Rabu, 20 Oktober 2010

Menyoal Sistem Kontrol Anggota DPR

Dimuat di Suara Merdeka, 16 Oktober 2010 

Oleh: Vivit Nur Arista Putra


Banyaknya anggota DPR yang bolos kerja sudah menjadi penyakit akut dan isu lama yang mengemuka. Masyarakat, aktivis LSM, dan media massa pun telah mengkritik dan mengolok-olok budaya mubazir ini. Tak hadirnya anggota dewan saat rapat, membuat rapat ditunda karena tak memenuhi kuorum. Dampaknya rancangan undang-undang (RUU) pun tak kunjung usai disahkan dan tetap menumpuk di meja kerja. Entah sikap gerah atau tertekan opini publik, wakil ketua DPR Priyo Budi Santoso menginstruksikan pimpinan fraksi untuk memberikan sanksi tegas terhadap anggotanya yang sering alpa. Fraksi Partai Persatuan Pembangunan (PPP) bahkan menyuguhkan usulan absensi menggunakan finger print (sidik jari) dan hukuman berupa pemotongan tunjangan. 

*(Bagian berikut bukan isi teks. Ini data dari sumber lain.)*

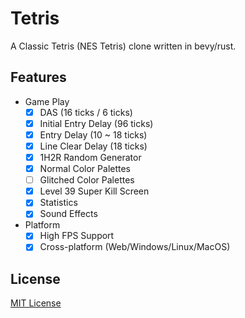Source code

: # Tetris

A Classic Tetris (NES Tetris) clone written in bevy/rust.

## Features

- Game Play
  - [x] DAS (16 ticks / 6 ticks)
  - [x] Initial Entry Delay (96 ticks)
  - [x] Entry Delay (10 ~ 18 ticks)
  - [x] Line Clear Delay (18 ticks)
  - [x] 1H2R Random Generator
  - [x] Normal Color Palettes
  - [ ] Glitched Color Palettes
  - [x] Level 39 Super Kill Screen
  - [x] Statistics
  - [x] Sound Effects

- Platform
  - [x] High FPS Support
  - [x] Cross-platform (Web/Windows/Linux/MacOS)

## License

[MIT License](https://opensource.org/license/MIT)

Ihwal ini menjadi wacana dan perbincangan publik mengenai efektivitasnya. Benarkah pengurangan tunjangan ini menjadi tindakan efektif, sebab mayoritas anggota dewan orang kaya raya. Banyak masukan agar diterapkan sistem kontrol wakil rakyat di Senayan. Menurut penulis, ide ini justru menurunkan wibawa anggota dewan. Sebab, orang yang duduk di Jakarta ialah orang pilihan hasil seleksi pemilu legislatif dari berbagai provinsi di Indonesia. Mengamini argumen Anis Matta, DPR bukan perusahaan tetapi lembaga politik sehingga tak perlu kontrol berlebihan. Jika DPR diawasi terus, anggota dewan diposisikan seperti anak TK. Ada pula yang menginginkan bagi yang sering bolos kerja dipecat, dipangkas gajinya, atau namanya dipajang di lampu merah pinggir jalan. Jika difikir, pembahasan sistem kontrol yang mengimbas efek jera membuat publik terjebak pada persoalan teknis semata. Dan ini merupakan langkah mundur, seharusnya yang digagas sekarang ialah seperti apakah output kerja dewan yang hendak diupayakan dan bagaimana indikator penegasnya. 

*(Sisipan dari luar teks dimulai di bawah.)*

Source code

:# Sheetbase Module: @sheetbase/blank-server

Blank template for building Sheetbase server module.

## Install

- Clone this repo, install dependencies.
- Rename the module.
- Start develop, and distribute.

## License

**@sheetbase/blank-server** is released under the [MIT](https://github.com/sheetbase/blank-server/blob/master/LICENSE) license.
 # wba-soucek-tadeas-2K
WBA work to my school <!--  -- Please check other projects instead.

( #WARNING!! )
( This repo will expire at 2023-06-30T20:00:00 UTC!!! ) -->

Sebaiknya substansi kinerja inilah yang menjadi topik perumusan, bukan perkara adminstratif saja. Sehingga jika output atau hasil kerjanya baik, maka kemajuan ini dapat sedikit banyak menutup aib aktivitas tercela bolos kerja. Setidaknya sebagai pejabat publik, setiap personal wakil rakyat haruslah mawas diri. Jika mereka terus-terusan tak hadir rapat, hal ini akan meruntuhkan citra dirinya. Imbasnya masyarakat tidak akan memilih dirinya dalam pemilihan legislatif mendatang. Kontrol dapat dilakukan perwakilan daerah pemilihannya mengenai kebermanfaatan dirinya untuk dapil, dewan pimpinan partaipun harus garang dan lantang menindak tegas anggotanya yang mbalelo (nakal dan khianat terhadap janjinya). Begitupun media massa dapat berperan sebagai wacth dog (anjing pengintai) bagi siapa saja anggota DPR yang mangkir di jam kerja.